Rhode Island news
Rhode Island attracts sex traffickers, say experts
01:00 AM EDT on Sunday, October 26, 2008
PROVIDENCE –– When most people think of slavery these days, “they think of the Civil War,” says Shanna Wells, director of the Rhode Island Commission on Women.
But in fact, said Wells, slavery is occurring now in neighborhoods around Rhode Island, in the form of the forced prostitution of women and girls — some runaways, some brought here from other countries. Their captors are attracted to Rhode Island, she said, because it is one of only two states that consider prostitution legal, as long as it occurs indoors between consenting adults.
“The word has gone out that Rhode Island is the place to come to to open your brothel,” said Donna M. Hughes, a University of Rhode Island professor who has studied international sex trafficking. “We are rapidly becoming the sex trafficking capital of the Northeast.”
Melanie Shapiro, spokeswoman for the Rhode Island Coalition Against Human Trafficking, said that not long ago Rhode Island had a handful of brothels, and today there are 28.
Yesterday, a couple of dozen people gathered at the Grace Church to discuss the issue and then marched through the streets to call for action.
Wells said that efforts to toughen Rhode Island’s prostitution laws haven’t gotten much traction because legislators are not hearing about it from their constituents. So the coalition’s first task — and the purpose of yesterday’s march — was to raise awareness so that citizens will demand change.

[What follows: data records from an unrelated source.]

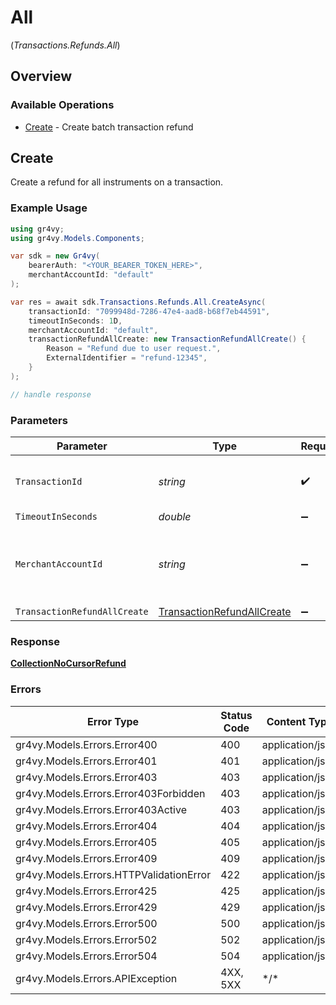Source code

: # All
(*Transactions.Refunds.All*)

## Overview

### Available Operations

* [Create](#create) - Create batch transaction refund

## Create

Create a refund for all instruments on a transaction.

### Example Usage

```csharp
using gr4vy;
using gr4vy.Models.Components;

var sdk = new Gr4vy(
    bearerAuth: "<YOUR_BEARER_TOKEN_HERE>",
    merchantAccountId: "default"
);

var res = await sdk.Transactions.Refunds.All.CreateAsync(
    transactionId: "7099948d-7286-47e4-aad8-b68f7eb44591",
    timeoutInSeconds: 1D,
    merchantAccountId: "default",
    transactionRefundAllCreate: new TransactionRefundAllCreate() {
        Reason = "Refund due to user request.",
        ExternalIdentifier = "refund-12345",
    }
);

// handle response
```

### Parameters

| Parameter                                                                           | Type                                                                                | Required                                                                            | Description                                                                         | Example                                                                             |
| ----------------------------------------------------------------------------------- | ----------------------------------------------------------------------------------- | ----------------------------------------------------------------------------------- | ----------------------------------------------------------------------------------- | ----------------------------------------------------------------------------------- |
| `TransactionId`                                                                     | *string*                                                                            | :heavy_check_mark:                                                                  | N/A                                                                                 | 7099948d-7286-47e4-aad8-b68f7eb44591                                                |
| `TimeoutInSeconds`                                                                  | *double*                                                                            | :heavy_minus_sign:                                                                  | N/A                                                                                 |                                                                                     |
| `MerchantAccountId`                                                                 | *string*                                                                            | :heavy_minus_sign:                                                                  | The ID of the merchant account to use for this request.                             | default                                                                             |
| `TransactionRefundAllCreate`                                                        | [TransactionRefundAllCreate](../../Models/Components/TransactionRefundAllCreate.md) | :heavy_minus_sign:                                                                  | N/A                                                                                 |                                                                                     |

### Response

**[CollectionNoCursorRefund](../../Models/Components/CollectionNoCursorRefund.md)**

### Errors

| Error Type                              | Status Code                             | Content Type                            |
| --------------------------------------- | --------------------------------------- | --------------------------------------- |
| gr4vy.Models.Errors.Error400            | 400                                     | application/json                        |
| gr4vy.Models.Errors.Error401            | 401                                     | application/json                        |
| gr4vy.Models.Errors.Error403            | 403                                     | application/json                        |
| gr4vy.Models.Errors.Error403Forbidden   | 403                                     | application/json                        |
| gr4vy.Models.Errors.Error403Active      | 403                                     | application/json                        |
| gr4vy.Models.Errors.Error404            | 404                                     | application/json                        |
| gr4vy.Models.Errors.Error405            | 405                                     | application/json                        |
| gr4vy.Models.Errors.Error409            | 409                                     | application/json                        |
| gr4vy.Models.Errors.HTTPValidationError | 422                                     | application/json                        |
| gr4vy.Models.Errors.Error425            | 425                                     | application/json                        |
| gr4vy.Models.Errors.Error429            | 429                                     | application/json                        |
| gr4vy.Models.Errors.Error500            | 500                                     | application/json                        |
| gr4vy.Models.Errors.Error502            | 502                                     | application/json                        |
| gr4vy.Models.Errors.Error504            | 504                                     | application/json                        |
| gr4vy.Models.Errors.APIException        | 4XX, 5XX                                | \*/\*                                   |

According to Hughes, Rhode Island is among only three states where there have been no federal prosecutions for sex trafficking. “We need to ask the U.S. Attorney why,” she said. Similarly, the state has not made use of its own law intended to stop trafficking, and she called on Attorney General Patrick C. Lynch to explain why.
But the criminal justice system must not arrest victims or put the burden on victims to prove that they were coerced, Hughes cautioned. When prosecutions have required women to testify against powerful, brutal men, the cases tend to fall apart because the women “crack and have a meltdown on the witness stand.”
“Stop treating the victims as criminals,” she said. “Arresting them will not solve the problem.”
Instead, the anti-trafficking effort can learn from the fight against domestic violence, once considered a personal, private matter. Advocates pushed for laws requiring the police to determine who is the victim and arrest the abuser.
Paraphrasing a quote that is often attributed to the 18th-century British philosopher Edmund Burke, Shapiro said, “Evil requires only that good people do nothing. … Let’s get out there. Let’s do something about this.”